В романе "Псалом", идеологически наиболее внятном, попытка отказа одного из героев от еврейства сопряжена с постоянным трусливым памятованием о своем истинном происхождении; этого тайного еврея, любящего русское и стыдящегося еврейского, носящего к тому же чисто русскую фамилию Иволгин, Горенштейн именует совершенством мерзости и зла. «Он задумался кисло-сладкими мыслями о том, как хорошо бы было ему родиться от славян, аборигенов, - можно прочесть в третьей части романа, - или в крайнем случае хотя бы от татар или якутов. Каким бы хорошим, гуманным неевреем он был, как много бы он сделал для тех, кому не повезло с рождением от еврейского отца с матерью, и, главное, что ничего уже нельзя изменить. Если уж ты родился евреем, то это также навек, как если бы умер русским. Может, сыну его Савелию еще хуже, еще обиднее будет. Половины ему не хватило, всего половины… Ах, какое это богатство – быть русским, и как не ценят русские, как недостаточно они любят Россию… Он знал, что есть немало русских, которые недостаточно любят Россию… А ведь если б ему, Алексею Иосифовичу, только разрешили быть русским, каким бы русским патриотом он был… Однако он знал, что есть немало русских, которые даже недовольны, когда еврей любит Россию, которые ревнуют его к России и которым больше нравится, когда еврей России – враг. И есть немало евреев, которые делают подобные обидные мысли справедливыми… Да, да, он может указать на таких пальцем… Не ценят русский хлеб, не ценят русское гостеприимство… Неблагодарные… Ах, как он их ненавидит… Из-за них и нас… После этого мысли его, как обычно в таких случаях, пошли веером во многих направлениях и стали скучны, как скучны испокон веков становятся всякие разговоры и рассуждения о еврействе после первоначального живого напора».

Следует добавить, что на основе взаимоотношений Иволгина и противостоящего ему антихриста Дана автор выстраивает свою концепцию еврейства – каковым оно, на его взгляд, должно быть и каковым ни в коем случае быть не должно.
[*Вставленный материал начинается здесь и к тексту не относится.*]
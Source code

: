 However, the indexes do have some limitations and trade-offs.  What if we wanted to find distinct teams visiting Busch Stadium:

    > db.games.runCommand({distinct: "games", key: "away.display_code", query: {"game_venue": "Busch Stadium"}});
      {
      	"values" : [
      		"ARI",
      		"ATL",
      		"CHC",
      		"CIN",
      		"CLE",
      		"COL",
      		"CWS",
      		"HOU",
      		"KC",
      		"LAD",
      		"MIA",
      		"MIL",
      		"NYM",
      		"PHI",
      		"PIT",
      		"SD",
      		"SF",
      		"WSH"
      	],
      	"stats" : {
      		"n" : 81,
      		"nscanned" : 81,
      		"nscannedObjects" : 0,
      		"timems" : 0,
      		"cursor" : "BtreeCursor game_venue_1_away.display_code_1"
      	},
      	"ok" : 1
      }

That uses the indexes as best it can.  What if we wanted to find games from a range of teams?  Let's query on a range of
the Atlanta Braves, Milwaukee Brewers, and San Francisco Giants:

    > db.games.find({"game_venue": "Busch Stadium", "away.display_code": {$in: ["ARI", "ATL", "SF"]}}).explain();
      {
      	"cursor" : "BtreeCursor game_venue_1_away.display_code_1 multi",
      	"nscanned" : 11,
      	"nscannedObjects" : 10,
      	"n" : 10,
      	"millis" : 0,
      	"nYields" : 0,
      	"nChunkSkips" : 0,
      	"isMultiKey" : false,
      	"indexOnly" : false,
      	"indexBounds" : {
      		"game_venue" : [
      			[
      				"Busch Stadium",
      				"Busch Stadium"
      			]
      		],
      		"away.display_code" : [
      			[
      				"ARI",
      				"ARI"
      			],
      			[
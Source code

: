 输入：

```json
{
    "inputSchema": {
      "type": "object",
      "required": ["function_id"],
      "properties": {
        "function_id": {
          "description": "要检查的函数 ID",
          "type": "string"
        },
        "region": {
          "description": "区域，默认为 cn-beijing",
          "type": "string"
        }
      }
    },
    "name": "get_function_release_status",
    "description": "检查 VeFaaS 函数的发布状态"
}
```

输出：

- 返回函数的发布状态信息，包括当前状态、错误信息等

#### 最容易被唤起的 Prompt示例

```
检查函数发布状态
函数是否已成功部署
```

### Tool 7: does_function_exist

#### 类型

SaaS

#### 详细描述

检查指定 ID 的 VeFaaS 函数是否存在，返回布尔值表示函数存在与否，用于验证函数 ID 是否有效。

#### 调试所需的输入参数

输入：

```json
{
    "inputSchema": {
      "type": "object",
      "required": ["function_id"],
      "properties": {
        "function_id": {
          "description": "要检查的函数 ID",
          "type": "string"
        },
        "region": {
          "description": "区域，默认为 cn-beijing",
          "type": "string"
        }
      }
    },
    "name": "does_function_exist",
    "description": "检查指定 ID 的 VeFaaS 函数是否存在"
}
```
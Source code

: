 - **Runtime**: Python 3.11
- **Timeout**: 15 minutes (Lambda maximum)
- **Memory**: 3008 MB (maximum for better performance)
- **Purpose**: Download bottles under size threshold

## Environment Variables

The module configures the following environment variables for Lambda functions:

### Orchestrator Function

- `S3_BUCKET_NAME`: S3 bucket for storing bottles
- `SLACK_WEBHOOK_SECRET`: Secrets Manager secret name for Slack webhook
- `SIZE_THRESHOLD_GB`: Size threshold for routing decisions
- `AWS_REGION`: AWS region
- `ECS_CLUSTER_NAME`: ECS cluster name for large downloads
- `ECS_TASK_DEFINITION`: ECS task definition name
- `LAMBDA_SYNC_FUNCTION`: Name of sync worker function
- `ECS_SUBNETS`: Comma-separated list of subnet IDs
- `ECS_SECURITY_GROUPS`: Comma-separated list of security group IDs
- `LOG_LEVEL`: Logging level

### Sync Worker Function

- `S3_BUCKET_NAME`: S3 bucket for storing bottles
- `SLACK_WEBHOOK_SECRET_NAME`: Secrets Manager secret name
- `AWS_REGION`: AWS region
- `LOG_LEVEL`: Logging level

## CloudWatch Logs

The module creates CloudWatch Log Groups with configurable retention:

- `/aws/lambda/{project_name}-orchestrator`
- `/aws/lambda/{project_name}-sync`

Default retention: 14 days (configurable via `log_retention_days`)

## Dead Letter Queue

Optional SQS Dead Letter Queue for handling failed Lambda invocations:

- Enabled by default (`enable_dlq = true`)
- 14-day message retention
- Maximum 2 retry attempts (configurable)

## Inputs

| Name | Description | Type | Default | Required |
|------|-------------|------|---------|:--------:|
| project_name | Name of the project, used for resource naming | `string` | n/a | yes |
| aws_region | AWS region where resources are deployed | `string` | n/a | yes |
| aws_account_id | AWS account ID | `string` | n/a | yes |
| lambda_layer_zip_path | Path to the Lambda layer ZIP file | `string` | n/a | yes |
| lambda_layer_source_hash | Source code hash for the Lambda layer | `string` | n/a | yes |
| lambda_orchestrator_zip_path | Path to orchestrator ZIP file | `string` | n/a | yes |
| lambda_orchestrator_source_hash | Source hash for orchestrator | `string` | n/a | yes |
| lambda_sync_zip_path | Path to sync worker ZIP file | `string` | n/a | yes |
Предварительные посылы просматриваются в покамест относительно нейтральной сцене:

«Алексей Иосифович посмотрел на Антихриста, уже изрядно усталого, поседевшего за нынешний земной путь свой, и что-то жалкое, местечковое увиделось ему в лице этого еврея-дворника. Что-то язвительно смешное пришло на ум Иволгину, ведь Алексей Иосифович был русский искусствовед, и его могла вполне рассмешить мировая скорбь еврейских глаз, как смешила она некогда Вольтера, любимца и баловня русского гуманного свободомыслия…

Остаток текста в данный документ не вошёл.